The semifinals saw a return to the 4-player game format of
the preliminaries, but again only a single game would be played
to determine the final slate of six. As the tournament entered
its fourth consecutive hour of play, a weary field of 16 across
four tables fought hard to secure the coveted first-place positions
at each table--the only position that would guarantee advancement.
The brutal semifinal competition saw all four tables with no
more than 12 points between the top and bottom scores and only
2-4 points between first and second in each contest. Ed Ericson's
62 points--built heavily on a foundation of Science and despite
military defeat at the hands of his neighbors--was the highest
score of the round and earned him a seat at the final table.

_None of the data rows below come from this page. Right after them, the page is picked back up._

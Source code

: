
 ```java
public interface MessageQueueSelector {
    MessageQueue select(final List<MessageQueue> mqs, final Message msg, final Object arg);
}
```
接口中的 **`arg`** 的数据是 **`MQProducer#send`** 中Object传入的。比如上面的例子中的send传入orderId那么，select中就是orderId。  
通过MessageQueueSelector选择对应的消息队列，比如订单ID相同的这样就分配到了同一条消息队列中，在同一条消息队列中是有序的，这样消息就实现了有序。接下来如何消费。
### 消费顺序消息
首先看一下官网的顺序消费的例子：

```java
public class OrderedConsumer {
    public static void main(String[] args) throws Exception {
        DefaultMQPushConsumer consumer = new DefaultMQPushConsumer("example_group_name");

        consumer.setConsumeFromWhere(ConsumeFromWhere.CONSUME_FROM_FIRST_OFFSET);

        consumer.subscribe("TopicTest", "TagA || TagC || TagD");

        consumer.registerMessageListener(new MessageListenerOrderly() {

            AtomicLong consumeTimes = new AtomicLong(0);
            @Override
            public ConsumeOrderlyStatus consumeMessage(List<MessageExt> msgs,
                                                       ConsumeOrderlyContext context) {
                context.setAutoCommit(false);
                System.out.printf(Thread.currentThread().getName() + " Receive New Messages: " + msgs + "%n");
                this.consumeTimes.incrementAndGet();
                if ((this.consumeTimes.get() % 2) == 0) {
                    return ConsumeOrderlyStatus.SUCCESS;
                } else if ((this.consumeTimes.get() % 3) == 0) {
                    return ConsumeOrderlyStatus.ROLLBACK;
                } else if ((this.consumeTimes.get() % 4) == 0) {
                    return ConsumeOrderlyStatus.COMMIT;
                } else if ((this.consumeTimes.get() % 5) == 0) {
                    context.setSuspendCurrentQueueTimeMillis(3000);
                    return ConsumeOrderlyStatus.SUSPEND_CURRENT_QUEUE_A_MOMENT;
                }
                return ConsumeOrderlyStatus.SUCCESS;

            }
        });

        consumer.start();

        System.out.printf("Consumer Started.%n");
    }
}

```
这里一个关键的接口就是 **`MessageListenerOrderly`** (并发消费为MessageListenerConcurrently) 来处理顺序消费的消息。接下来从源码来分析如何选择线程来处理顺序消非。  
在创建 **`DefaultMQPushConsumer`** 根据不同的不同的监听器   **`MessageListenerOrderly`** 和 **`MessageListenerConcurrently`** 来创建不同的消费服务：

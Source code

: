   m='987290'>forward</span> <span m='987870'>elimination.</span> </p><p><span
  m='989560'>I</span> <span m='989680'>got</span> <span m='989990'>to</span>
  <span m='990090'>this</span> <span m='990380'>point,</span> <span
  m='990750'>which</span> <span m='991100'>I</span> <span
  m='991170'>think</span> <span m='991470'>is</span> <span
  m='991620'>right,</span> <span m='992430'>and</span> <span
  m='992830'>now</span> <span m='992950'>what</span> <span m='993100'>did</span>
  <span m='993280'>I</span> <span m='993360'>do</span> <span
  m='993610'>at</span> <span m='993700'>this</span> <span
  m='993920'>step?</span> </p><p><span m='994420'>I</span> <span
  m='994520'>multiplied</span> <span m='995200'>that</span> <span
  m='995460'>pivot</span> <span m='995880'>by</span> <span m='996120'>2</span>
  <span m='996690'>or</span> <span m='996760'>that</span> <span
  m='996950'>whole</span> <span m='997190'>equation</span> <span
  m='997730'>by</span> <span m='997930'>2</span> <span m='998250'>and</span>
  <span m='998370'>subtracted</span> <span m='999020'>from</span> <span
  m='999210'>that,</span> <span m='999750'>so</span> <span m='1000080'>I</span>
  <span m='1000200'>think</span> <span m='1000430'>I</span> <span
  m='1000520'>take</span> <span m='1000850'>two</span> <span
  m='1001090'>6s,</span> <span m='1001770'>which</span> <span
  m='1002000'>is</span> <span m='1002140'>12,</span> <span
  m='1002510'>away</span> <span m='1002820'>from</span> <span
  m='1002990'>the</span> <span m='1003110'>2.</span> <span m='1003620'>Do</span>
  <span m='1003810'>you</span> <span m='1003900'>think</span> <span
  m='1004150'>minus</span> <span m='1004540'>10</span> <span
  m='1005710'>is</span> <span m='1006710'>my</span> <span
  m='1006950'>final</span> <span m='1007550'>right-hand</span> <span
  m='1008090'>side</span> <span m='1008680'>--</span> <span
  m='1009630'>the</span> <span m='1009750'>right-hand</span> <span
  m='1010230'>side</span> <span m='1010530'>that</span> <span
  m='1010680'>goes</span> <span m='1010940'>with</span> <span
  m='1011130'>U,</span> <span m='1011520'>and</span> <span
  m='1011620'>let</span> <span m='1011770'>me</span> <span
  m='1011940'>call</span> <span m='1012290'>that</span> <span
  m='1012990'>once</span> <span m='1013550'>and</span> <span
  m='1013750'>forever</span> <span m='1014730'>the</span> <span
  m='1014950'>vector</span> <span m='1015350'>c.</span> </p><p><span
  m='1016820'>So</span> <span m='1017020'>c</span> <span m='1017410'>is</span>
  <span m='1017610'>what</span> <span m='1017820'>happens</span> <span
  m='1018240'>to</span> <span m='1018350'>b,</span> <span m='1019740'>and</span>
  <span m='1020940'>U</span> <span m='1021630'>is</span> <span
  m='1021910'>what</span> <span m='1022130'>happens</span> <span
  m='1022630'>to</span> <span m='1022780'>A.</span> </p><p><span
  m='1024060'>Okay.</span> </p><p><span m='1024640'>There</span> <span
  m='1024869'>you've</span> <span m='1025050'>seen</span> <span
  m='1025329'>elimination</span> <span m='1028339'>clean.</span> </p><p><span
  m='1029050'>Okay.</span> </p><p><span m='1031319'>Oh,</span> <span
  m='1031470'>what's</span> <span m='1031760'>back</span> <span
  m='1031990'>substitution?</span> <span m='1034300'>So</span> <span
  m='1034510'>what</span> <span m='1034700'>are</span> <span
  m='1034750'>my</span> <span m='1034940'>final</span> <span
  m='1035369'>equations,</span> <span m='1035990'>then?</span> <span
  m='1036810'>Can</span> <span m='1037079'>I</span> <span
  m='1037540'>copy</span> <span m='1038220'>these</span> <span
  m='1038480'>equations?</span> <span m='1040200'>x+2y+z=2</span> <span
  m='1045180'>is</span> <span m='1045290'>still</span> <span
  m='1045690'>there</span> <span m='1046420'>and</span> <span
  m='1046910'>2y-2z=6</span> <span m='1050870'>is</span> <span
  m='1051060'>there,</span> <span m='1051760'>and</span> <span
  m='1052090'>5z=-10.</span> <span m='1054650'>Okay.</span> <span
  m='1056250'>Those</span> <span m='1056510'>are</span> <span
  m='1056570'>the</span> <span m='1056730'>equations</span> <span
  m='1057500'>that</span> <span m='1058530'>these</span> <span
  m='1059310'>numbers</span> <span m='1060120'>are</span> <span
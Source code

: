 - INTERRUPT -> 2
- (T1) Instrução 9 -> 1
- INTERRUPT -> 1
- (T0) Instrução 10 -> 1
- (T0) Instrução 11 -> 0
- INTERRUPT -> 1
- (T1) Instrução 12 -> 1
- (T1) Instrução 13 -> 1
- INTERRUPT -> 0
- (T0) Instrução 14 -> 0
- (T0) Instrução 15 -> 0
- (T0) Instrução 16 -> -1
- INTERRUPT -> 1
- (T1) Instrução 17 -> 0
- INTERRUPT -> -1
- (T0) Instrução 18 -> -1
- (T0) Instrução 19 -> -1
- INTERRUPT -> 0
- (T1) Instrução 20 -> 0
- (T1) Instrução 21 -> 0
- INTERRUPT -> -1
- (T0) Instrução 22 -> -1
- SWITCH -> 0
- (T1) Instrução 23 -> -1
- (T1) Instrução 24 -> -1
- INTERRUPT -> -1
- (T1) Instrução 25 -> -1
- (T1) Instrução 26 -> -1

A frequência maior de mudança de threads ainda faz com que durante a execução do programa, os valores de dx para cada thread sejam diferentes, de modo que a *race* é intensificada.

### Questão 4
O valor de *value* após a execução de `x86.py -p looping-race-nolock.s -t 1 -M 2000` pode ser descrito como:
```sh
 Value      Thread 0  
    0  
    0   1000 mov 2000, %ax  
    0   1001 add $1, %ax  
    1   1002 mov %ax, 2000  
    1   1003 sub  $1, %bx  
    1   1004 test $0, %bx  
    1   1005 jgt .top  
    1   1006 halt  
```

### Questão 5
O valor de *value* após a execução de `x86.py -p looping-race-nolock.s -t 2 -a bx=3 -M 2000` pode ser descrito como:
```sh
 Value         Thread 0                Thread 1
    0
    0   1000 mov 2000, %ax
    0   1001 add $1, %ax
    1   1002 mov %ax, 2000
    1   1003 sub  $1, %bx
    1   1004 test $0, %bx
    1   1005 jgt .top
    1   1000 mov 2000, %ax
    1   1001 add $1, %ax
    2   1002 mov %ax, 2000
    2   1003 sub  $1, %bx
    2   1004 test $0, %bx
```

The final two hours of the grueling six-hour tournament saw
six surviving players - without a 7WS laurel between them
- take part in a battle royale symbolic of the final centuries
of the great civilizations the game depicts. The three-game Final,
endearingly termed the "Gauntlet of Doom", started
with a 6-player match and included the Leader cards from the
7 Wonders: Leader expansion. With Leaders in, the players
prepared for what would inevitably be higher-scoring games knowing
that all it took to advance to the Gauntlet's second round was
a finish in the top four.
Jeremy Lennert started the game by arming himself with a Military
defeat token-bouncing Tomyris Leader card to help protect against
a well-predicted Military onslaught from the game's runner-up,
David Platnick. On the other end of the table, Dan Shmueli threw
down a Nero to reward his own Military card plays, while his
neighbor Kelly Czyryca countered with a Military-discounting
Leonidas. Innocent bystanders Zach Snyder and Ed Ericson played
Phidias (victory points for basic resource cards) and Maecenas
(free Leader card builds henceforth). The first play of regular
cards saw all six build basic resource cards but strategies varied
wildly from there. Platnick, boosted by a Vineyard build that
netted him a critical eight coins, dominated Militarily 15-0-0
over his two neighbors for a comfortable second-place 67. Establishing
an early Commerce-based civilization, Czyryca later went head-to-head
with Ericson in the Scientific realm; but Ericson coupled his
plays with Science-yielding Leaders, a strong showing on Civilian
building cards, and middle-of-the-road Military might to trounce
the table with a tournament-high score of 83. Czyryca's 66 was
enough to secure him the third advancing position, and Shmueli
followed right behind with a Military- and Civilian-powered 65
points. Snyder struggled to find a niche early, and his 24 points
from Guilds wasn't enough to advance with a score of 61. Lennert's
hefty resource stockpile never materialized into something bigger,
and his singleton on Science and large remaining Treasury left
him with a score of 60. Both Snyder and Lennert could only watch
helplessly as their Altar-Temple combos never led to Pantheon
builds in Age III; both Pantheons were buried under the Wonders
of their first-and-second finishing neighbors.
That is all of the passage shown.